The proj: Convention¶
The proj: convention encodes Coordinate Reference System (CRS) information for geospatial data stored in Zarr format. It answers the question "what coordinate system is this data in?" using one of three standard encodings.
This notebook covers:
- The three CRS encoding methods: EPSG code, WKT2, and PROJJSON
- Convention registration via
zarr_conventions - Validation
- Converting between CRS formats with pyproj
See also:
- Inheritance — how CRS metadata propagates from groups to arrays
- Composition — combining proj: with spatial: and multiscales
- COG to Zarr — end-to-end conversion of a Cloud-Optimized GeoTIFF
Example Dataset¶
Throughout this notebook we use a Sentinel-2 L2A scene from the sentinel-cogs bucket on AWS as our running example (following the async-geotiff demo).
The scene is tile 12/S/UF acquired on 2022-06-09. Its key geospatial properties are:
| Property | Value |
|---|---|
| CRS | EPSG:32612 (WGS 84 / UTM zone 12N) |
| Pixel size | 10 m (TCI band) |
| Origin | (300000.0, 4100040.0) |
| Dimensions | 10980 rows x 10980 columns |
| Bounding box | 300000.0, 3990240.0, 409800.0, 4100040.0 |
Sentinel-2 is a good example because it has bands at three native resolutions (10 m, 20 m, 60 m) that all share the same CRS — a natural fit for group-level inheritance and multiscale composition.
import json
from pyproj import CRS
# The CRS for our Sentinel-2 scene
crs = CRS.from_epsg(32612)
print(crs)
EPSG:32612
Overview¶
The proj: convention defines three properties, all using the proj: namespace prefix:
| Property | Type | Description |
|---|---|---|
proj:code |
string | Authority:code identifier (e.g., EPSG:4326) |
proj:wkt2 |
string | WKT2 (ISO 19162) CRS representation |
proj:projjson |
object | PROJJSON CRS representation |
Exactly one of these must be provided. The convention can be applied to both Zarr groups and arrays.
Method 1: EPSG Code¶
The simplest way to specify a CRS is with an authority:code identifier. The proj:code string follows the pattern AUTHORITY:CODE and must match ^[A-Z]+:[0-9]+$.

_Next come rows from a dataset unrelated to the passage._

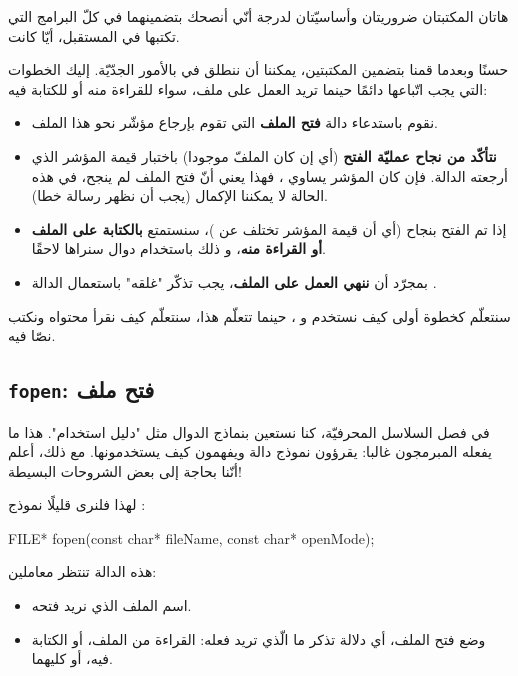 هاتان المكتبتان ضروريتان وأساسيّتان لدرجة أنّي أنصحك بتضمينهما في كلّ البرامج التي تكتبها في المستقبل، أيّا كانت.

حسنًا وبعدما قمنا بتضمين المكتبتين، يمكننا أن ننطلق في بالأمور الجدّيّة. إليك الخطوات التي يجب اتّباعها دائمًا حينما تريد العمل على ملف، سواء للقراءة منه أو للكتابة فيه:

\begin{itemize}
  \item نقوم باستدعاء دالة
\textbf{فتح الملف}
التي تقوم بإرجاع مؤشّر نحو هذا الملف.
  \item \textbf{نتأكّد من نجاح عمليّة الفتح}
(أي إن كان الملفّ موجودا) باختبار قيمة المؤشر الذي أرجعته الدالة. فإن كان المؤشر يساوي
،
فهذا يعني أنّ فتح الملف لم ينجح، في هذه الحالة لا يمكننا الإكمال (يجب أن نظهر رسالة خطا).
  \item إذا تم الفتح بنجاح (أي أن قيمة المؤشر تختلف عن
)،
سنستمتع
\textbf{بالكتابة على الملف أو القراءة منه}،
و ذلك باستخدام دوال سنراها لاحقًا.
  \item بمجرّد أن
\textbf{ننهي العمل على الملف}،
يجب تذكّر "غلقه" باستعمال الدالة
.
\end{itemize}

سنتعلّم كخطوة أولى كيف نستخدم
و
،
حينما تتعلّم هذا، سنتعلّم كيف نقرأ محتواه ونكتب نصّا فيه.

\subsection{\texttt{fopen}: فتح ملف}

في فصل السلاسل المحرفيّة، كنا نستعين بنماذج الدوال مثل "دليل استخدام". هذا ما يفعله المبرمجون غالبا: يقرؤون نموذج دالة ويفهمون كيف يستخدمونها. مع ذلك، أعلم أنّنا بحاجة إلى بعض الشروحات البسيطة!

لهذا فلنرى قليلًا نموذج
:

\begin{Csource}
FILE* fopen(const char* fileName, const char* openMode);
\end{Csource}

هذه الدالة تنتظر معاملين:

\begin{itemize}
  \item اسم الملف الذي نريد فتحه.
  \item وضع فتح الملف، أي دلالة تذكر ما الّذي تريد فعله: القراءة من الملف، أو الكتابة فيه، أو كليهما.
\end{itemize}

Known projection authorities include:
| Authority | Description |
|---|---|
| EPSG | European Petroleum Survey Group |
| IAU | International Astronomical Union (e.g., IAU_2015:30100) |
| OGC | Open Geospatial Consortium |
| ESRI | Esri spatial references |
This is the preferred method when a well-known code exists for the CRS, because it's compact and unambiguous.
from geozarr_toolkit import create_proj_attrs
# Our Sentinel-2 scene uses UTM zone 12N
attrs = create_proj_attrs(code="EPSG:32612")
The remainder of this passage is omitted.